# WORK TO COMPLETE
Would you retype the listing word for word, skipping its pictures?

* * * *

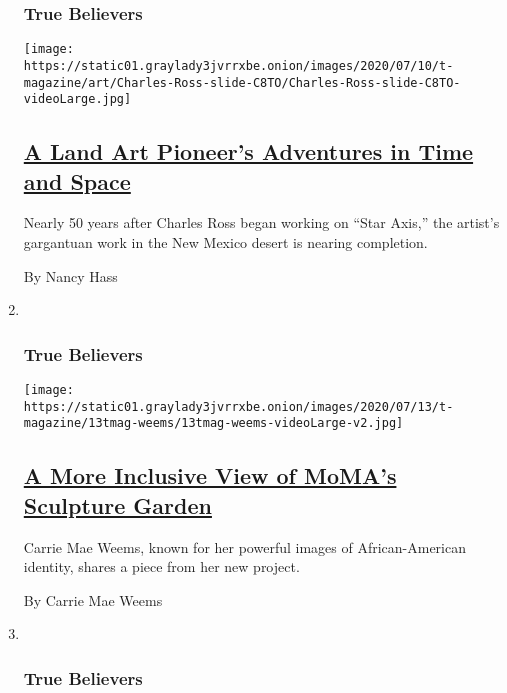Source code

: \begin{enumerate}
{  \subsubsection{True Believers}\label{true-believers-11}}

  \texttt{[image: https://static01.graylady3jvrrxbe.onion/images/2020/07/10/t-magazine/art/Charles-Ross-slide-C8TO/Charles-Ross-slide-C8TO-videoLarge.jpg]}

  \hypertarget{a-land-art-pioneers-adventures-in-time-and-space}{%
  \subsection{\texorpdfstring{\href{/2020/07/21/t-magazine/charles-ross-artist.html}{A
  Land Art Pioneer's Adventures in Time and
  Space}}{A Land Art Pioneer's Adventures in Time and Space}}\label{a-land-art-pioneers-adventures-in-time-and-space}}

  Nearly 50 years after Charles Ross began working on ``Star Axis,'' the
  artist's gargantuan work in the New Mexico desert is nearing
  completion.

  By Nancy Hass
\item ~
  \hypertarget{true-believers-12}{%
  \subsubsection{True Believers}\label{true-believers-12}}

  \texttt{[image: https://static01.graylady3jvrrxbe.onion/images/2020/07/13/t-magazine/13tmag-weems/13tmag-weems-videoLarge-v2.jpg]}

  \hypertarget{a-more-inclusive-view-of-momas-sculpture-garden}{%
  \subsection{\texorpdfstring{\href{/2020/07/21/t-magazine/carrie-mae-weems-moma-garden.html}{A
  More Inclusive View of MoMA's Sculpture
  Garden}}{A More Inclusive View of MoMA's Sculpture Garden}}\label{a-more-inclusive-view-of-momas-sculpture-garden}}

  Carrie Mae Weems, known for her powerful images of African-American
  identity, shares a piece from her new project.

  By Carrie Mae Weems
\item ~
  \hypertarget{true-believers-13}{%
  \subsubsection{True Believers}\label{true-believers-13}}


\end{enumerate}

* * * *

# SOLUTION FOR THIS EXERCISE
Source code

: \begin{enumerate}
{  \subsubsection{True Believers}\label{true-believers-11}}

  \texttt{[image: https://static01.graylady3jvrrxbe.onion/images/2020/07/10/t-magazine/art/Charles-Ross-slide-C8TO/Charles-Ross-slide-C8TO-videoLarge.jpg]}

  \hypertarget{a-land-art-pioneers-adventures-in-time-and-space}{%
  \subsection{\texorpdfstring{\href{/2020/07/21/t-magazine/charles-ross-artist.html}{A
  Land Art Pioneer's Adventures in Time and
  Space}}{A Land Art Pioneer's Adventures in Time and Space}}\label{a-land-art-pioneers-adventures-in-time-and-space}}

  Nearly 50 years after Charles Ross began working on ``Star Axis,'' the
  artist's gargantuan work in the New Mexico desert is nearing
  completion.

  By Nancy Hass
\item ~
  \hypertarget{true-believers-12}{%
  \subsubsection{True Believers}\label{true-believers-12}}

  \texttt{[image: https://static01.graylady3jvrrxbe.onion/images/2020/07/13/t-magazine/13tmag-weems/13tmag-weems-videoLarge-v2.jpg]}

  \hypertarget{a-more-inclusive-view-of-momas-sculpture-garden}{%
  \subsection{\texorpdfstring{\href{/2020/07/21/t-magazine/carrie-mae-weems-moma-garden.html}{A
  More Inclusive View of MoMA's Sculpture
  Garden}}{A More Inclusive View of MoMA's Sculpture Garden}}\label{a-more-inclusive-view-of-momas-sculpture-garden}}

  Carrie Mae Weems, known for her powerful images of African-American
  identity, shares a piece from her new project.

  By Carrie Mae Weems
\item ~
  \hypertarget{true-believers-13}{%
  \subsubsection{True Believers}\label{true-believers-13}}


\end{enumerate}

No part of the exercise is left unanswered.